## Raw data:
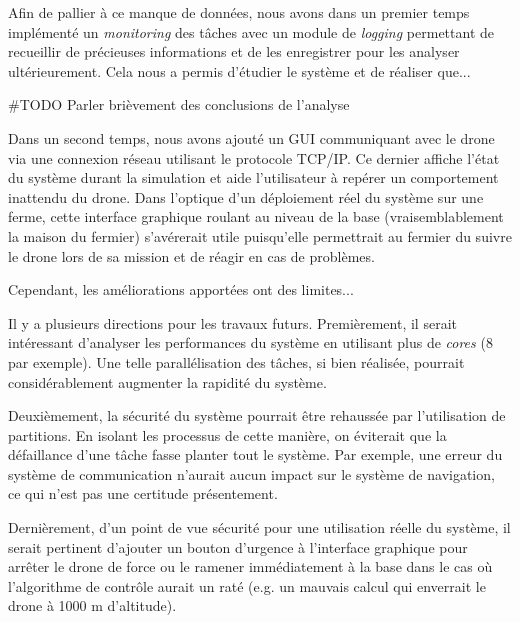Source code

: \documentclass[journal]{IEEEtran}
\begin{document}
Afin de pallier à ce manque de données, nous avons dans un premier temps implémenté un \textit{monitoring} des tâches avec un module de \textit{logging} permettant de recueillir de précieuses informations et de les enregistrer pour les analyser ultérieurement. Cela nous a permis d'étudier le système et de réaliser que...

\#TODO Parler brièvement des conclusions de l'analyse

Dans un second temps, nous avons ajouté un GUI communiquant avec le drone via une connexion réseau utilisant le protocole TCP/IP. Ce dernier affiche l'état du système durant la simulation et aide l'utilisateur à repérer un comportement inattendu du drone. Dans l'optique d'un déploiement réel du système sur une ferme, cette interface graphique roulant au niveau de la base (vraisemblablement la maison du fermier) s'avérerait utile puisqu'elle permettrait au fermier du suivre le drone lors de sa mission et de réagir en cas de problèmes.

\vspace{2mm}

Cependant, les améliorations apportées ont des limites...


\vspace{2mm}
Il y a plusieurs directions pour les travaux futurs. Premièrement, il serait intéressant d'analyser les performances du système en utilisant plus de \textit{cores} (8 par exemple). Une telle parallélisation des tâches, si bien réalisée, pourrait considérablement augmenter la rapidité du système.

Deuxièmement, la sécurité du système pourrait être rehaussée par l'utilisation de partitions. En isolant les processus de cette manière, on éviterait que la défaillance d'une tâche fasse planter tout le système. Par exemple, une erreur du système de communication n'aurait aucun impact sur le système de navigation, ce qui n'est pas une certitude présentement.

Dernièrement, d'un point de vue sécurité pour une utilisation réelle du système, il serait pertinent d'ajouter un bouton d'urgence à l'interface graphique pour arrêter le drone de force ou le ramener immédiatement à la base dans le cas où l'algorithme de contrôle aurait un raté (e.g. un mauvais calcul qui enverrait le drone à 1000 m d'altitude). 







\end{document}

## Task directions:
What lines of the preceding data include the string "analyser"? Pull them out.

## Solution:
Afin de pallier à ce manque de données, nous avons dans un premier temps implémenté un \textit{monitoring} des tâches avec un module de \textit{logging} permettant de recueillir de précieuses informations et de les enregistrer pour les analyser ultérieurement. Cela nous a permis d'étudier le système et de réaliser que...
Il y a plusieurs directions pour les travaux futurs. Premièrement, il serait intéressant d'analyser les performances du système en utilisant plus de \textit{cores} (8 par exemple). Une telle parallélisation des tâches, si bien réalisée, pourrait considérablement augmenter la rapidité du système.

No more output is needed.